Lines that include the word "reshape" should be copied from the listing that follows.
_ _ _ _ _
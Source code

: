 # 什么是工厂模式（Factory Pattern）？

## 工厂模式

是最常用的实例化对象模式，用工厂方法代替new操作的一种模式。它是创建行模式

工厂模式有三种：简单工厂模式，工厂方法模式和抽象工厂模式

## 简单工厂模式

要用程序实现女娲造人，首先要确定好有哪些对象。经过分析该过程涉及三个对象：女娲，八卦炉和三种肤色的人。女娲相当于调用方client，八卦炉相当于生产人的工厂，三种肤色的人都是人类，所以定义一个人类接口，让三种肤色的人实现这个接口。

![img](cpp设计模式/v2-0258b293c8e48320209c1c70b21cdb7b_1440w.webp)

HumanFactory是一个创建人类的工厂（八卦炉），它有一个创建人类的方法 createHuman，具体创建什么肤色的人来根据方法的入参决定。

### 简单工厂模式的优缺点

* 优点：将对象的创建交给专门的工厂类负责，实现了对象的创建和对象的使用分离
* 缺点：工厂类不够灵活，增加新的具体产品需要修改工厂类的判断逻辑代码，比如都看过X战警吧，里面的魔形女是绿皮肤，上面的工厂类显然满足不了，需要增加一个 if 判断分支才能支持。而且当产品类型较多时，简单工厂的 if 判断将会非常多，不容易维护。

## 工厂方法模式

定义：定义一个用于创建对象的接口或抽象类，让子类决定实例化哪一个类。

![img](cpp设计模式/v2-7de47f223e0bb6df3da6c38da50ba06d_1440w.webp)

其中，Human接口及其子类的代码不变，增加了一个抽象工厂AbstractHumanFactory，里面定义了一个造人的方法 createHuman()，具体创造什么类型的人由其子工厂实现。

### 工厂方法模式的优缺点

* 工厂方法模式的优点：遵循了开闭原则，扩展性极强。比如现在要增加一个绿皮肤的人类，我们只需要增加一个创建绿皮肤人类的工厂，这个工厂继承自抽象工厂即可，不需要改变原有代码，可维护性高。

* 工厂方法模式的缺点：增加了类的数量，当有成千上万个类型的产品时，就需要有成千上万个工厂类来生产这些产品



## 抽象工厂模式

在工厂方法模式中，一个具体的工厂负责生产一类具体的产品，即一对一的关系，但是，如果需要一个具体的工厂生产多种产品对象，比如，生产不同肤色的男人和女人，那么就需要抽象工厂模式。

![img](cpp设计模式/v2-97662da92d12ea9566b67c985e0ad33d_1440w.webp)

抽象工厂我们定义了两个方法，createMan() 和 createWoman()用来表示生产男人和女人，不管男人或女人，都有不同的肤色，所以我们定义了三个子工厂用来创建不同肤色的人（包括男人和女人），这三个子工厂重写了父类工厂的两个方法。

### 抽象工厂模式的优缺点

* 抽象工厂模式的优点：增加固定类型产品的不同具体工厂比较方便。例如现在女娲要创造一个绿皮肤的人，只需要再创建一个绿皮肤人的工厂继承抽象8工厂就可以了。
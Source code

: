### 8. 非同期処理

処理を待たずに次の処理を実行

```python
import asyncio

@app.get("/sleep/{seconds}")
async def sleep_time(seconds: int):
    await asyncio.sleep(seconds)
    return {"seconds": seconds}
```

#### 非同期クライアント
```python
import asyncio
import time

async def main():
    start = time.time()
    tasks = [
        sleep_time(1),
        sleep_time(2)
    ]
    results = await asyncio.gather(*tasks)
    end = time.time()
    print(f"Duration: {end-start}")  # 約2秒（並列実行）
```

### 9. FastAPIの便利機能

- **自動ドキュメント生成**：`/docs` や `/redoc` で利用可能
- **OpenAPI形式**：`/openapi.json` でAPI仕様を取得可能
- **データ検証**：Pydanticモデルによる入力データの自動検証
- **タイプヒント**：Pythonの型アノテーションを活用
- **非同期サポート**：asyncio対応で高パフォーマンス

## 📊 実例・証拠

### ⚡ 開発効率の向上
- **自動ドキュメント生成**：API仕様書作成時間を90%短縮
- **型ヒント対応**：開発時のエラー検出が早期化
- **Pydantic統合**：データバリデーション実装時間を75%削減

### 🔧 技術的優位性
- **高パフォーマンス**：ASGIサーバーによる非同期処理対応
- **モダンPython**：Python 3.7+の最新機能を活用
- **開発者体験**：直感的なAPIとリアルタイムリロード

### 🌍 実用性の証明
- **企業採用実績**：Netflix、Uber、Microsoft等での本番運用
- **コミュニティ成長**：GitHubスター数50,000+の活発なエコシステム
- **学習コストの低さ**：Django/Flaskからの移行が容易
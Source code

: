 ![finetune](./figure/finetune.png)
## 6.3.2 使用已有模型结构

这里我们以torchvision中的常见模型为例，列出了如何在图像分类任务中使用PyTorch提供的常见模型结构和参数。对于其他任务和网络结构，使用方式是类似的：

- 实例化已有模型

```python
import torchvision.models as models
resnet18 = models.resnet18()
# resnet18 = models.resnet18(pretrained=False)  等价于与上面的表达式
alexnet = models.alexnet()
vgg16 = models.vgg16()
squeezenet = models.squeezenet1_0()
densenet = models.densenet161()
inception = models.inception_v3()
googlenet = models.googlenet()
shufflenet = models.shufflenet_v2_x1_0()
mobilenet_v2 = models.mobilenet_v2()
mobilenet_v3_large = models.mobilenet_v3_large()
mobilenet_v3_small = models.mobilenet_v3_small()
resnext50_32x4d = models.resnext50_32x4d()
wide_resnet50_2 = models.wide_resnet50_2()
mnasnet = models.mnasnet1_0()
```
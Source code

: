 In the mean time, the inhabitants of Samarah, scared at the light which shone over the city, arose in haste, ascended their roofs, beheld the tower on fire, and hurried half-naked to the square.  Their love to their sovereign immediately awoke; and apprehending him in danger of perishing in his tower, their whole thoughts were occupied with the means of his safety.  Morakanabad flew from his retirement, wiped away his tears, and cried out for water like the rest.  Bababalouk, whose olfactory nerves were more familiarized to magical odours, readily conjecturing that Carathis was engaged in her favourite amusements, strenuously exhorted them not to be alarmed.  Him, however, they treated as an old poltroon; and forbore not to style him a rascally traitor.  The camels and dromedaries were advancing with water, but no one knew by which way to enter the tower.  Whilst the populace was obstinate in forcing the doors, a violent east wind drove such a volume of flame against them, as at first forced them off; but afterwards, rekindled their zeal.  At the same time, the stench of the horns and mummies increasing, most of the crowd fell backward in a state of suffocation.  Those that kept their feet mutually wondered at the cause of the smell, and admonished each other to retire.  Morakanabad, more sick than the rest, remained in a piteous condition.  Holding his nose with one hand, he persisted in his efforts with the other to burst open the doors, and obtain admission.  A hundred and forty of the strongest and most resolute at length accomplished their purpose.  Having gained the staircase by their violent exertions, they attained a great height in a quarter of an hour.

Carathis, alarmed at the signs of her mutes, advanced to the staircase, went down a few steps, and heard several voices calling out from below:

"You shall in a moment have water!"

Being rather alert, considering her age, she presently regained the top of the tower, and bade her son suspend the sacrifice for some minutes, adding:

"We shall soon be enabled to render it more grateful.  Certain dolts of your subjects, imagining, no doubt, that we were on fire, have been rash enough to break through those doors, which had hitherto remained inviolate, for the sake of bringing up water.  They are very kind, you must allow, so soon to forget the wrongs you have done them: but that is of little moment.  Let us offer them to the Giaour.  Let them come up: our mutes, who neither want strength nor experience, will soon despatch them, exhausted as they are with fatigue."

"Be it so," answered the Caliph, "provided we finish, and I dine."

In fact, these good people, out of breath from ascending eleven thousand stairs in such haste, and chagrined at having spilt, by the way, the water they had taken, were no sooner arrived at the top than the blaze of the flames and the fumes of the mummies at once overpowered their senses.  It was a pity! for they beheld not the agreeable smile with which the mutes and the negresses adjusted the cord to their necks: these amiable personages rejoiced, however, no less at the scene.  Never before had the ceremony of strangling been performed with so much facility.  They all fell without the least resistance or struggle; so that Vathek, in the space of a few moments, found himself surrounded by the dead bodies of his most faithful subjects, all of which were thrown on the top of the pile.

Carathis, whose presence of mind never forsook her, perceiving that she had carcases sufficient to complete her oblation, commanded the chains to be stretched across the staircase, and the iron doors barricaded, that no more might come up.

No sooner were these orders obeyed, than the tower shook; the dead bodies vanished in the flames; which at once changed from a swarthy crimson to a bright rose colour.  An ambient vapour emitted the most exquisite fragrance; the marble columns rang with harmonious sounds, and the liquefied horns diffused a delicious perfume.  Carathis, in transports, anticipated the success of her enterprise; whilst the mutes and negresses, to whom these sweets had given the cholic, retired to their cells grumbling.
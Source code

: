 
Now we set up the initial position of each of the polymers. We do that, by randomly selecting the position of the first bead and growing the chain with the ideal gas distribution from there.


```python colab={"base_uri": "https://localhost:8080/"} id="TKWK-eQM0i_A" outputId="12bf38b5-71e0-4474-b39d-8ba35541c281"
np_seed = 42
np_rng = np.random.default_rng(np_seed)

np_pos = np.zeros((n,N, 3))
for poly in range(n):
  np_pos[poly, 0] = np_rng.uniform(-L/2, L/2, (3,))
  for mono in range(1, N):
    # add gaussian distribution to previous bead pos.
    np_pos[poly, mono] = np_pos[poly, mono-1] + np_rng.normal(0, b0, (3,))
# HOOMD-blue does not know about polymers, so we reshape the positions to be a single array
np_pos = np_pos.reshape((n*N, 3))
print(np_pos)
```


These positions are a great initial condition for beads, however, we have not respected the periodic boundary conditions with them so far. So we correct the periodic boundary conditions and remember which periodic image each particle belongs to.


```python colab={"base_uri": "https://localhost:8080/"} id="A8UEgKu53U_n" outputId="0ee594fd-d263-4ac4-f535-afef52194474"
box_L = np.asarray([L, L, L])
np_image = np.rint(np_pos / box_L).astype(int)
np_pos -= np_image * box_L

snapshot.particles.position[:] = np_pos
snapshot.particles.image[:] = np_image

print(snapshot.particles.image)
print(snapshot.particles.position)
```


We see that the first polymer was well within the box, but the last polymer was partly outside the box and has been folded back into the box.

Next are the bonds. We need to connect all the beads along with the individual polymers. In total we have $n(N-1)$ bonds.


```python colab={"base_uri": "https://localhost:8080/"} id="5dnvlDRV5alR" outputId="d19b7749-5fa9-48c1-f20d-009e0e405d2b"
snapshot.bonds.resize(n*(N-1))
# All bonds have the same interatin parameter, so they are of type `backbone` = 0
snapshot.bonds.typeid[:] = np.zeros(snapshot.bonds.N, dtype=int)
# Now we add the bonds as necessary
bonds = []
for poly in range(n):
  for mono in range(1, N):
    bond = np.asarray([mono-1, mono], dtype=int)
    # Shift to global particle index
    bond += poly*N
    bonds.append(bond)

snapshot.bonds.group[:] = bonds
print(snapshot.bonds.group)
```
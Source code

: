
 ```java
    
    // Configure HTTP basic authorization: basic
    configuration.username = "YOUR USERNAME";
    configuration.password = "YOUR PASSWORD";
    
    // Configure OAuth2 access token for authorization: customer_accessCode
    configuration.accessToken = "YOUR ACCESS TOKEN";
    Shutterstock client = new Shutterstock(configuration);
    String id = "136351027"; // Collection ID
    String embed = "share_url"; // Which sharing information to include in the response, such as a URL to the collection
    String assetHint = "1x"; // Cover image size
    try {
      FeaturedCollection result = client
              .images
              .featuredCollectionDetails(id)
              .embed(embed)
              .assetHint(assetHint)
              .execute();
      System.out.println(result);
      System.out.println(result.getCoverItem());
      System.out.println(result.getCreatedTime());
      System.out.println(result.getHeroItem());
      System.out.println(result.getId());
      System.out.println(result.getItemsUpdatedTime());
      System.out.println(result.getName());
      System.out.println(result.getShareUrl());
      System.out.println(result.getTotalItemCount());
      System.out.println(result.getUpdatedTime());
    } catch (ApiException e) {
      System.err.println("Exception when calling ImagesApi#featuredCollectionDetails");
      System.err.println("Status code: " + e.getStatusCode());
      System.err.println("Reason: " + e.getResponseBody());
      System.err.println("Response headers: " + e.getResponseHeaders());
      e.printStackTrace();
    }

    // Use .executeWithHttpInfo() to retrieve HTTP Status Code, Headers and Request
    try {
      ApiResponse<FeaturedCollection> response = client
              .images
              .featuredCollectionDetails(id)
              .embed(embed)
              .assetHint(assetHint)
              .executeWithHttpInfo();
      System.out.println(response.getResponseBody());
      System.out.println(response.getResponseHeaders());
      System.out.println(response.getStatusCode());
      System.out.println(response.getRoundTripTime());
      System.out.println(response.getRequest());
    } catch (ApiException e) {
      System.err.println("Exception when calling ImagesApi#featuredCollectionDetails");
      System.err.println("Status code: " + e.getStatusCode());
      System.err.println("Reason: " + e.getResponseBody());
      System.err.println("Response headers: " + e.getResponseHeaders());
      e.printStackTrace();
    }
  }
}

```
_ _ _ _ _
### [SOLUTION FOR THIS PROBLEM]
# HOOMD-blue does not know about polymers, so we reshape the positions to be a single array
np_pos = np_pos.reshape((n*N, 3))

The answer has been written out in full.